For large spans, double dome systems have been proposed in which the structural members of the domes are arranged in concentric shells interconnected by struts, thus making the structural grid into a generally spherical truss to be suitably covered. U.S. Pat. No. 3,063,519 is a variant of this approach which uses a series of small geodesic domes according to U.S. Pat. No. 3,058,550 to enclose a locally three-dimensional network of space-spanning structural members, either inside or outside the network. Where the geodesic domes are disposed outside the network of structural members, the overall dome surface has local three-dimensional contour. In either case, the shell of multiple geodesic domes is a weather skin which is supported at spaced points by the structural network which carries its own loads and those due to the weather skin.

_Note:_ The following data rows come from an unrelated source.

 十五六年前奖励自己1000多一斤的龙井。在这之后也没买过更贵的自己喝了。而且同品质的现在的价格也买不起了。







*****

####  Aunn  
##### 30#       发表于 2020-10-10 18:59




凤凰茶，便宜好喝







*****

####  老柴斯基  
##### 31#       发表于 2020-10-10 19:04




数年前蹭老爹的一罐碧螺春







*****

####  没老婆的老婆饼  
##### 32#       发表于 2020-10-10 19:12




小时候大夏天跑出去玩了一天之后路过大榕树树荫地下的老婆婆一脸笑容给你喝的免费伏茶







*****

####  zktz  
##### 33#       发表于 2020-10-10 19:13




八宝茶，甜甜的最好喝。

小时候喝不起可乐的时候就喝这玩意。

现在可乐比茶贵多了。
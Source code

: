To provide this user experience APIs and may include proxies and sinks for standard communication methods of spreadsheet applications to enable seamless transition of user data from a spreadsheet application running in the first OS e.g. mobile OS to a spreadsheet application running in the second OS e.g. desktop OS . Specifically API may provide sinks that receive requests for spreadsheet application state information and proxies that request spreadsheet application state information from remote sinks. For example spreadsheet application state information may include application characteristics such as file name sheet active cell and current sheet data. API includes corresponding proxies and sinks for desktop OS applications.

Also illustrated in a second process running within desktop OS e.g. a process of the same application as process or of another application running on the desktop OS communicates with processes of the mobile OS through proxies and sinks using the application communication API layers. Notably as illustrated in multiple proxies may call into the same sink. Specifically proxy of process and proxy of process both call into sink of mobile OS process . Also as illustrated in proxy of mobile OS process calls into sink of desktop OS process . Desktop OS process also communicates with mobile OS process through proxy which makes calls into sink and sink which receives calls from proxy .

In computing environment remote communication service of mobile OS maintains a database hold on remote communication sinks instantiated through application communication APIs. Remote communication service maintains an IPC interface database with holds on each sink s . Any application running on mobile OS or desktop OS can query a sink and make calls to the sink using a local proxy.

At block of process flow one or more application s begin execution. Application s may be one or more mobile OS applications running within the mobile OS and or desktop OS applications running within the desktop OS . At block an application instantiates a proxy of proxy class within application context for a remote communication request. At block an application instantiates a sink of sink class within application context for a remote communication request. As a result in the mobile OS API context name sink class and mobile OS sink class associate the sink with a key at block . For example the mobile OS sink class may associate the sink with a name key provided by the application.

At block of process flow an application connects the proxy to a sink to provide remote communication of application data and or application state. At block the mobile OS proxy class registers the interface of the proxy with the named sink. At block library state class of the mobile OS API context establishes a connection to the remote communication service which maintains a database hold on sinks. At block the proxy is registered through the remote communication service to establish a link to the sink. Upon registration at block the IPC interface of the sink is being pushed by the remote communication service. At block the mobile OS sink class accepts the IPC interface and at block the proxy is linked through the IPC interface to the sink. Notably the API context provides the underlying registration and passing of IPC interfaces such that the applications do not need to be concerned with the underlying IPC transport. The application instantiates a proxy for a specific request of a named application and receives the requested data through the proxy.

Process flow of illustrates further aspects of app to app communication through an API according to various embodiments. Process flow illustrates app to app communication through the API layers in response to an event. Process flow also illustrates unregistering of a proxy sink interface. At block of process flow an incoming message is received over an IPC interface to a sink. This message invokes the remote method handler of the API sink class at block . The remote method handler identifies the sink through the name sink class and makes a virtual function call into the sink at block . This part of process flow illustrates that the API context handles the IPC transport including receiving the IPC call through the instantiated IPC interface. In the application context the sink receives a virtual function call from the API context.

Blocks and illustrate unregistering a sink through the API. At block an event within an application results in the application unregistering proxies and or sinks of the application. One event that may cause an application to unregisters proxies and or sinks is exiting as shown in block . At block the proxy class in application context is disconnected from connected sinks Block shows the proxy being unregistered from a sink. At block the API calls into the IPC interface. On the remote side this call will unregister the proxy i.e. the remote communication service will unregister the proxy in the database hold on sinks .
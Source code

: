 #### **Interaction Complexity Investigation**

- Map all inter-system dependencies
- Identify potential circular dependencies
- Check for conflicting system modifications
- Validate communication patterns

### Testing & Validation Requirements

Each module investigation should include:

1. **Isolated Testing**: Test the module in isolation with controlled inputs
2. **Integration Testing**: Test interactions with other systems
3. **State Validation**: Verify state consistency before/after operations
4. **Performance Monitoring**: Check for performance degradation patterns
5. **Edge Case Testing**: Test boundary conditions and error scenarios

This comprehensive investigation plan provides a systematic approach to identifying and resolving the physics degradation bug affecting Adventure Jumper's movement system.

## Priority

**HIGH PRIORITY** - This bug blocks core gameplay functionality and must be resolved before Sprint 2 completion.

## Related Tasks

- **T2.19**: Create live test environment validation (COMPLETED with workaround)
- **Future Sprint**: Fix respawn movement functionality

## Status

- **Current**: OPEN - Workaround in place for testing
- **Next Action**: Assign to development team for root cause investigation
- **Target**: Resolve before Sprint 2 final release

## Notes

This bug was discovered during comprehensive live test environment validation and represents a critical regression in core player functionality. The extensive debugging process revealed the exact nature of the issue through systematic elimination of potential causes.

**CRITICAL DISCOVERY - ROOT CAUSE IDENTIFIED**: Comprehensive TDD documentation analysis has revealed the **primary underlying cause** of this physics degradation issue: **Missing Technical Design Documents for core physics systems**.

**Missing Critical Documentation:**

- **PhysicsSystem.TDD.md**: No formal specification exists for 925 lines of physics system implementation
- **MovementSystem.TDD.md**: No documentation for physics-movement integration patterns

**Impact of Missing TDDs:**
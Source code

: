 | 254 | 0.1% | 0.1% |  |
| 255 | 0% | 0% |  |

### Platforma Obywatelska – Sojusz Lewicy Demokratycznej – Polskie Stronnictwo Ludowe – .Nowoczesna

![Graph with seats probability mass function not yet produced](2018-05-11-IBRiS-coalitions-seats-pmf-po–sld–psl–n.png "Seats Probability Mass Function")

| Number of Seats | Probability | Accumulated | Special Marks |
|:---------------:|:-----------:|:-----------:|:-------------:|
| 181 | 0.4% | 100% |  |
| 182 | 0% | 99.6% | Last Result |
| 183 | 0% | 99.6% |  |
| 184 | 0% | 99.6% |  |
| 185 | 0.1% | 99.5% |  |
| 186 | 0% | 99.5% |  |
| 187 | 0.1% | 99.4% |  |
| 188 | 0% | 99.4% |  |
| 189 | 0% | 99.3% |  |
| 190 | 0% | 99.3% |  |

While the hexagonal perimeter of each small geodesic dome corresponds generally in shape and size to hexagonal openings in the structural network, the dome perimeters are not secured to the network to cooperate with the network in a significant load-carrying manner. Hence, the structural network is complex and relatively heavy.
It is seen, therefore, that although existing dome systems have many advantages, they are not effectively usable where large spans are encountered and do not effectively satisfy the needs and requirements described above.